I do remember Datomic and I think it's a great tool but I fell out of love with the Clojure ecosystem and JVM-based languages as a whole and don't think I'll be getting back into it/them.

I do remember wanting to check out Datomic (I believe after seeing a talk on how it was being used at a bank in southern america?[0]), but I found it unreasonably hard to find and download/experiment with the community edition -- compare this to something like Postgres which is much more obvious, more F/OSS compliant (I understand that they need to make money) and Datomic doesn't really look that appealing to me these days.

At this point in my learning of software craftmanship I can't do non-statically type-checked/inferenced languages anymore -- I almost never use JS without Typescript for example. Typed clojure was in relatively early stages when I was last actively using clojure, and I'm sure it's not bad (probably way more mature now), but it's a staple in other languages like Common Lisp (the declare form IIRC). The prevailing mood the clojure community seemed to be against static type checking and I just don't think I can jive with that anymore.

Thinking this way right now Datomic wouldn't be a good fit for me pesonally but I believe that it is probably high quality paradigm.

[EDIT] - I found the talk: https://www.youtube.com/watch?v=7lm3K8zVOdY

[0]: https://www.datomic.com/nubanks-story.html

pgt · on Aug 21, 2018

Yes, Datomic is the killer app for Clojure [^1]. Have a look at Datascript[^2] and Mozilla's Mentat[^3], which is basically an embedded Datomic in Rust.

Hickey's Spec-ulation keynote is probably his most controversial talk, but it finally swayed me toward dynamic typing for growing large systems: https://www.youtube.com/watch?v=oyLBGkS5ICk

The Clojure build ecosystem is tough. Ten years ago, I could not have wrangled Clojure with my skillset - it's a stallion. We early adopters are masochists, but we endure the pain for early advantages, like a stable JavaScript target, immutable filesets and hot-reloading way before anyone else had it.

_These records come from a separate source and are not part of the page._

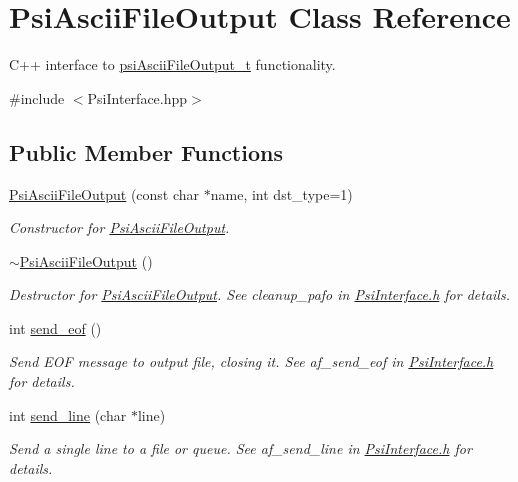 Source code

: \hypertarget{classPsiAsciiFileOutput}{}\section{Psi\+Ascii\+File\+Output Class Reference}
\label{classPsiAsciiFileOutput}


C++ interface to \hyperlink{structpsiAsciiFileOutput__t}{psi\+Ascii\+File\+Output\+\_\+t} functionality.  




{\ttfamily \#include $<$Psi\+Interface.\+hpp$>$}

\subsection*{Public Member Functions}
\begin{DoxyCompactItemize}
\item 
\hyperlink{classPsiAsciiFileOutput_a08f5ec347f018509dcdd6b7405e15e36}{Psi\+Ascii\+File\+Output} (const char $\ast$name, int dst\+\_\+type=1)
\begin{DoxyCompactList}\small\item\em Constructor for \hyperlink{classPsiAsciiFileOutput}{Psi\+Ascii\+File\+Output}. \end{DoxyCompactList}\item 
\mbox{\label{classPsiAsciiFileOutput_a616fa02af7a51f36d62e2aa109035072}} 
\hyperlink{classPsiAsciiFileOutput_a616fa02af7a51f36d62e2aa109035072}{$\sim$\+Psi\+Ascii\+File\+Output} ()
\begin{DoxyCompactList}\small\item\em Destructor for \hyperlink{classPsiAsciiFileOutput}{Psi\+Ascii\+File\+Output}. See cleanup\+\_\+pafo in \hyperlink{PsiInterface_8h_source}{Psi\+Interface.\+h} for details. \end{DoxyCompactList}\item 
int \hyperlink{classPsiAsciiFileOutput_a9173658e711537902ea50bf8c3b5b292}{send\+\_\+eof} ()
\begin{DoxyCompactList}\small\item\em Send E\+OF message to output file, closing it. See af\+\_\+send\+\_\+eof in \hyperlink{PsiInterface_8h_source}{Psi\+Interface.\+h} for details. \end{DoxyCompactList}\item 
int \hyperlink{classPsiAsciiFileOutput_ad90b9b03bdf05f14be85fe0735df60a9}{send\+\_\+line} (char $\ast$line)
\begin{DoxyCompactList}\small\item\em Send a single line to a file or queue. See af\+\_\+send\+\_\+line in \hyperlink{PsiInterface_8h_source}{Psi\+Interface.\+h} for details. \end{DoxyCompactList}\end{DoxyCompactItemize}


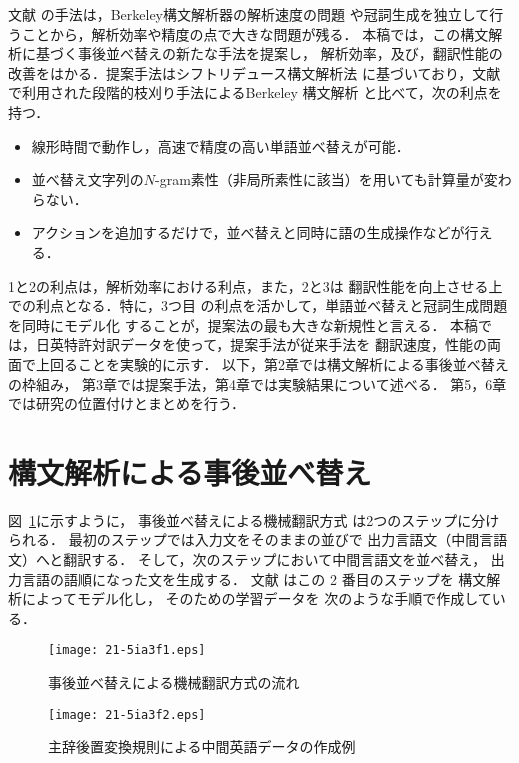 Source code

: \documentclass[japanese]{jnlp_1.4}
\begin{document}
文献 \cite{Goto:12}の手法は，Berkeley構文解析器の解析速度の問題
や冠詞生成を独立して行うことから，解析効率や精度の点で大きな問題が残る．
本稿では，この構文解析に基づく事後並べ替えの新たな手法を提案し，
解析効率，及び，翻訳性能の改善をはかる．提案手法はシフトリデュース構文解析法
に基づいており，文献 \cite{Goto:12}で利用された段階的枝刈り手法によるBerkeley
構文解析 \cite{Petrov:07}と比べて，次の利点を持つ．
\begin{itemize}
\item[1] 線形時間で動作し，高速で精度の高い単語並べ替えが可能．
\item[2] 並べ替え文字列の$N$-gram素性（非局所素性に該当）を用いても計算量が変わらない．
\item[3] アクションを追加するだけで，並べ替えと同時に語の生成操作などが行える．
\end{itemize}
1と2の利点は，解析効率における利点，また，2と3は
翻訳性能を向上させる上での利点となる．特に，3つ目
の利点を活かして，単語並べ替えと冠詞生成問題を同時にモデル化
することが，提案法の最も大きな新規性と言える．
本稿では，日英特許対訳データを使って，提案手法が従来手法を
翻訳速度，性能の両面で上回ることを実験的に示す．
以下，第2章では構文解析による事後並べ替えの枠組み，
第3章では提案手法，第4章では実験結果について述べる．
第5，6章では研究の位置付けとまとめを行う．


\section{構文解析による事後並べ替え}
\label{sec:post}

図~\ref{fig:flow}に示すように，
事後並べ替えによる機械翻訳方式 \cite{Sudoh:11}
は2つのステップに分けられる．
最初のステップでは入力文をそのままの並びで
出力言語文（中間言語文）へと翻訳する．
そして，次のステップにおいて中間言語文を並べ替え，
出力言語の語順になった文を生成する．
文献 \cite{Goto:12}はこの 2 番目のステップを
構文解析によってモデル化し，
そのための学習データを
次のような手順で作成している．

\begin{figure}[b]
\begin{center}
\texttt{[image: 21-5ia3f1.eps]}
\end{center}
\caption{事後並べ替えによる機械翻訳方式の流れ}
\label{fig:flow}
\end{figure}
\begin{figure}[b]
\begin{center}
\texttt{[image: 21-5ia3f2.eps]}
\end{center}
\caption{主辞後置変換規則による中間英語データの作成例}
\label{fig:treealign}
\end{figure}
\end{document}
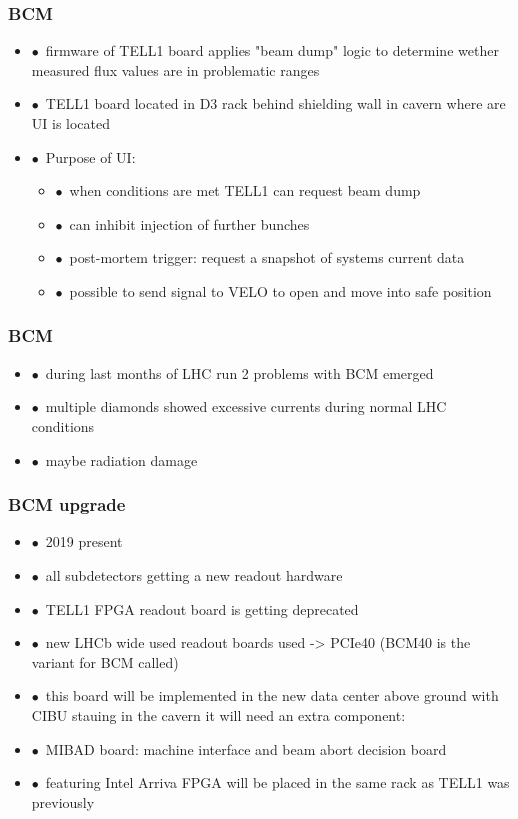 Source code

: \documentclass[aspectratio=1610, 12pt, xcolor=dvipsnames]{beamer}
\begin{document}
\begin{frame}\frametitle{BCM}
  \begin{itemize}
    \item $\bullet$\, firmware of TELL1 board applies "beam dump" logic to determine wether measured flux values are in problematic ranges
    \item $\bullet$\, TELL1 board located in D3 rack behind shielding wall in cavern where are UI is located
    \item $\bullet$\, Purpose of UI:
    \begin{itemize}
      \item $\bullet$\, when conditions are met TELL1 can request beam dump
      \item $\bullet$\, can inhibit injection of further bunches
      \item $\bullet$\, post-mortem trigger: request a snapshot of systems current data
      \item $\bullet$\, possible to send signal to VELO to open and move into safe position
    \end{itemize}
  \end{itemize}
\end{frame}

\begin{frame}\frametitle{BCM}
  \begin{itemize}
    \item $\bullet$\, during last months of LHC run 2 problems with BCM emerged
    \item $\bullet$\, multiple diamonds showed excessive currents during normal LHC conditions
    \item $\bullet$\, maybe radiation damage
  \end{itemize}
\end{frame}

\begin{frame}\frametitle{BCM upgrade}
  \begin{itemize}
    \item $\bullet$\, 2019 \to present
    \item $\bullet$\, all  subdetectors getting a new readout hardware
    \item $\bullet$\, TELL1 FPGA readout board is getting deprecated
    \item $\bullet$\, new LHCb wide used readout boards used -> PCIe40 (BCM40 is the variant for BCM called)
    \item $\bullet$\, this board will be implemented in the new data center above ground with CIBU stauing in the cavern it will need an extra component:
    \item $\bullet$\, MIBAD board: machine interface and beam abort decision board
    \item $\bullet$\, featuring Intel Arriva FPGA  will be placed in the same rack as TELL1 was previously
  \end{itemize}
\end{frame}
\end{document}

Is it worth it? Only if it pays off. I think ClojureScript and Datomic are starting to pay off, but it's not obvious for who - certainly not very ever organisation.

React Native? I tore my hair out having to `rm -rf ./node-modules` every 2 hours to deal with breaking dependency issues.

Whenever I try to use something else (like Swift), I crawl back to Clojure for the small, consistent language. I don't think Clojure is the end-game, but a Lisp with truly immutable namespaces and data structures is probably in the future.

[^1]: In 2014 I wrote down "Why Clojure?" - http://petrustheron.com/posts/why-clojure.html [^2]: https://github.com/tonsky/datascript [^3]: https://github.com/mozilla/mentat

pgt · on Aug 23, 2018

Also look at Magic, an experimental typed JVM Lisp with immutable namespaces: https://github.com/mikera/magic

hood_syntax · on Aug 21, 2018

I take issue with some of Rich Hickey's technical opinions, but Datomic seems pretty cool. I knew Datalog has been around for a while, but had never looked into it further.

SmirkingRevenge · on Aug 21, 2018

No need to write the distributed log yourself, you just need Kafka.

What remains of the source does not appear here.